It has recently been hypothesized that the fusion between deep learning, as a scalable situation inference engine, and reinforcement learning as a decision-making system my hold the key to place us on the path to AGI. Assuming that this hypothesis is correct, many critical questions arise, the first of which is how do we avoid a potentially devastating conflict between a reward-driven AGI system and the human race? One can argue that such a scenario is inescapable, given the assumption that an RL-based AGI will be allowed to evolve. In that case, does evolution have to continue over biochemical substrates, or will the next step in evolution involve semiconductor-based realizations of life? Consequently, will AGI bring the human era to an inevitable end? Transhumanism may very well emerge as a transitional period at the end of which post-humanism will commence where life will seize to exist in a biochemical form.

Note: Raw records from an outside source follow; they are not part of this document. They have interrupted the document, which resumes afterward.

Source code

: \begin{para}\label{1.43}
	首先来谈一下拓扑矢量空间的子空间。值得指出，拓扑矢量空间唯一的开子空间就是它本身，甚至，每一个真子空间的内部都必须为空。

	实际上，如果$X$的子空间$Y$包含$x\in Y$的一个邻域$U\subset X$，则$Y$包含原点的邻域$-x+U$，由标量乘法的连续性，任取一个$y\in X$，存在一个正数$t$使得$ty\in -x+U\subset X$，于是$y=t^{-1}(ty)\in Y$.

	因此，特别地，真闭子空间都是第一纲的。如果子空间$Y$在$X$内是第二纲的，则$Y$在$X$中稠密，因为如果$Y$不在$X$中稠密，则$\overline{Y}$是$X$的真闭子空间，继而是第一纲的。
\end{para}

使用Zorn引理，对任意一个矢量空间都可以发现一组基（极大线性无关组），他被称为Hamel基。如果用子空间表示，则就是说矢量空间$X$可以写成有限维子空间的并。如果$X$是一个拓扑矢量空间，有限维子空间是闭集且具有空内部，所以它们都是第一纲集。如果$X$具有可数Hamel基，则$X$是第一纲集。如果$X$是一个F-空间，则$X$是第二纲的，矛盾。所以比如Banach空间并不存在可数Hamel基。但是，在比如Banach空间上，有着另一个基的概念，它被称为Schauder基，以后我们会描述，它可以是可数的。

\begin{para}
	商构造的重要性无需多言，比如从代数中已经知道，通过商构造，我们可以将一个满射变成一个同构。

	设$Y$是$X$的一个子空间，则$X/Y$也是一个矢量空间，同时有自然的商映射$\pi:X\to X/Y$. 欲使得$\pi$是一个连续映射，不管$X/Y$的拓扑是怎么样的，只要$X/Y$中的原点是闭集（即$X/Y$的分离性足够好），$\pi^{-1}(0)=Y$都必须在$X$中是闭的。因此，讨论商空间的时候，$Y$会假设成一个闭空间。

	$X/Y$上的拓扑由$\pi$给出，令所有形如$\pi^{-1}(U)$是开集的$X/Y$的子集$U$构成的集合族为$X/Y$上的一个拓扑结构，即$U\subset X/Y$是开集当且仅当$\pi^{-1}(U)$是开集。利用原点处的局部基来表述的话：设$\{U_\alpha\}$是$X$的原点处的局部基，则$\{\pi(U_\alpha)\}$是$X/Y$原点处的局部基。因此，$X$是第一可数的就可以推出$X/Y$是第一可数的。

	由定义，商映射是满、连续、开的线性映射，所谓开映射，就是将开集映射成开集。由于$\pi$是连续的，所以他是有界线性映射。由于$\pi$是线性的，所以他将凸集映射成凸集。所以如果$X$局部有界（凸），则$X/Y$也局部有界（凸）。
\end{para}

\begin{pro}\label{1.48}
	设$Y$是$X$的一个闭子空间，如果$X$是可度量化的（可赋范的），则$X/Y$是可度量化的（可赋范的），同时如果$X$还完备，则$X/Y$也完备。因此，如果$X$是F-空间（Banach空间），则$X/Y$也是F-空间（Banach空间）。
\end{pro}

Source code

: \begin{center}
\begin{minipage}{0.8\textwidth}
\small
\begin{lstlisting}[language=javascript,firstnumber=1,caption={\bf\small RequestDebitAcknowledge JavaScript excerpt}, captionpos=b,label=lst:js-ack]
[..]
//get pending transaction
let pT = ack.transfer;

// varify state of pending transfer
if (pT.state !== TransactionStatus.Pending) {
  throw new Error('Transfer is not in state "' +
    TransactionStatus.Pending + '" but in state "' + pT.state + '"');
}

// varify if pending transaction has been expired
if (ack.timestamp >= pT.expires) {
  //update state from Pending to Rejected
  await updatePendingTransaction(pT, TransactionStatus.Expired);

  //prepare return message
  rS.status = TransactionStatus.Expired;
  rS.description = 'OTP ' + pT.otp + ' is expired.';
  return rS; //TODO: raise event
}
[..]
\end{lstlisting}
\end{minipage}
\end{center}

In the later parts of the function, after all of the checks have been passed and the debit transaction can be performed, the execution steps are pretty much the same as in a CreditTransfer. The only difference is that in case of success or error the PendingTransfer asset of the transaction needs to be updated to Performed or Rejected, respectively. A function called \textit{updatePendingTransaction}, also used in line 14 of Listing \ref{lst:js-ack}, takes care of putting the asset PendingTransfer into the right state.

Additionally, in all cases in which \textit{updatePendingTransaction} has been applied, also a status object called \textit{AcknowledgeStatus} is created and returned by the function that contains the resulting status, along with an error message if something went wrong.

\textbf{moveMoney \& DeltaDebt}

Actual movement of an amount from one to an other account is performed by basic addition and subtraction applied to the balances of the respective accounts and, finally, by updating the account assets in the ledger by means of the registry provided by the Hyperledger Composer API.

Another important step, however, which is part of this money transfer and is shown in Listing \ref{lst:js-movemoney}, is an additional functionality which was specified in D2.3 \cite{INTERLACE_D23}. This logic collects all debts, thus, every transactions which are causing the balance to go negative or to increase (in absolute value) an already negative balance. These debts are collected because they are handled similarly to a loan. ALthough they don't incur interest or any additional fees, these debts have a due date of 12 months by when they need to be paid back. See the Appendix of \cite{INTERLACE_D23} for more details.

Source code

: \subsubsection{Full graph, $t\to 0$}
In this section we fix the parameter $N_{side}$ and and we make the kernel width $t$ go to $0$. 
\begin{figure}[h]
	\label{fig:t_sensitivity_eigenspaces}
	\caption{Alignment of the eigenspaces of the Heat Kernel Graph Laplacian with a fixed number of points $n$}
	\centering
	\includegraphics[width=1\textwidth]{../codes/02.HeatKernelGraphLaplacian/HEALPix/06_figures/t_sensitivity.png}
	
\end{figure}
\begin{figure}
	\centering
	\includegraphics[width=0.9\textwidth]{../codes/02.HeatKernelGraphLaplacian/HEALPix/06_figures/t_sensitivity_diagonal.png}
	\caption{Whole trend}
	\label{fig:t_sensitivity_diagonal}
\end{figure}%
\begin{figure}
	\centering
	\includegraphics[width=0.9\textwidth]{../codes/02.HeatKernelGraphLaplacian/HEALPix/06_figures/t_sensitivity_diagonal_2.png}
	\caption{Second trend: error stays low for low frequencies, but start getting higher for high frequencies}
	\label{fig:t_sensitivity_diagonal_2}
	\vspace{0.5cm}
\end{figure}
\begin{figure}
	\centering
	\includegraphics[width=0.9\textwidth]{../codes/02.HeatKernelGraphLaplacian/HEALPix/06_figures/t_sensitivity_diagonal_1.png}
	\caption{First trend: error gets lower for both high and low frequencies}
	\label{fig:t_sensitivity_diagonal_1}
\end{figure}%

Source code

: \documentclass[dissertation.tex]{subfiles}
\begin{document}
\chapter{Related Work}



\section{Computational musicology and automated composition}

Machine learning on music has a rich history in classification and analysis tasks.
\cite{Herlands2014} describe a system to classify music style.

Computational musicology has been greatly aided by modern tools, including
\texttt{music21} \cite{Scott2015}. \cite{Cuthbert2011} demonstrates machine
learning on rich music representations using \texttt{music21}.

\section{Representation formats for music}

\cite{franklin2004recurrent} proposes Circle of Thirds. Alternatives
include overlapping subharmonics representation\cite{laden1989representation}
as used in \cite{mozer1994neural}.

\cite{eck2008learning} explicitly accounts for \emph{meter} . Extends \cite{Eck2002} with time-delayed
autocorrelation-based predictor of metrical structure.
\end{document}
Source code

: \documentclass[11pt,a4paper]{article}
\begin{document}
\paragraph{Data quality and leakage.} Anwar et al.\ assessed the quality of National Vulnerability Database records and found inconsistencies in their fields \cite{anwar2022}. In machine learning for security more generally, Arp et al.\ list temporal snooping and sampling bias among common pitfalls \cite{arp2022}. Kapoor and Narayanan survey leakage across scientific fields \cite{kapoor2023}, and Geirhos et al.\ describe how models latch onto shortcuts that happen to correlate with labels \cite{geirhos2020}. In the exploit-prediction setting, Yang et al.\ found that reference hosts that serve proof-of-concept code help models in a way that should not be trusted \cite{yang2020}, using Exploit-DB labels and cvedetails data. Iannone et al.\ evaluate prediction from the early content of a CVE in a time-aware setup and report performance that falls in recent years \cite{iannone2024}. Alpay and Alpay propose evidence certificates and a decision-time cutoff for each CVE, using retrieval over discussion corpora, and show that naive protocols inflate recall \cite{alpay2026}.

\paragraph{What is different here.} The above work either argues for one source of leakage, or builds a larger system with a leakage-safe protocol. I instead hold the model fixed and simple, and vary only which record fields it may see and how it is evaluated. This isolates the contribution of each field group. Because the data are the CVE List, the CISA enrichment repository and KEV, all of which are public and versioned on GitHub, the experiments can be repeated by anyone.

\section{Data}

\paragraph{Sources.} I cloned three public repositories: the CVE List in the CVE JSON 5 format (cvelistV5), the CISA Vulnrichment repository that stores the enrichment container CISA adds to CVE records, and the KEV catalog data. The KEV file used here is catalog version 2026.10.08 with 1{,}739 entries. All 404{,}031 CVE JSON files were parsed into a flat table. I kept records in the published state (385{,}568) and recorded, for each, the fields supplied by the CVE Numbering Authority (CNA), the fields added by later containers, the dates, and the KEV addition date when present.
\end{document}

History suggests that pragmatic concerns pertaining to the potential dangers and threats of novel technologies have never impeded such technologies from being widely embraced. Nuclear technology is an obvious example, particularly in that debate over its benefits verses its threats has persistently accompanied its deployment. Although technological progress is needed to make AGI a reality, there is some likelihood that the pieces of the puzzle needed to make AGI a reality are in fact readily available, in which case now is the time to consider the colossal implications of an AGI-driven singularity.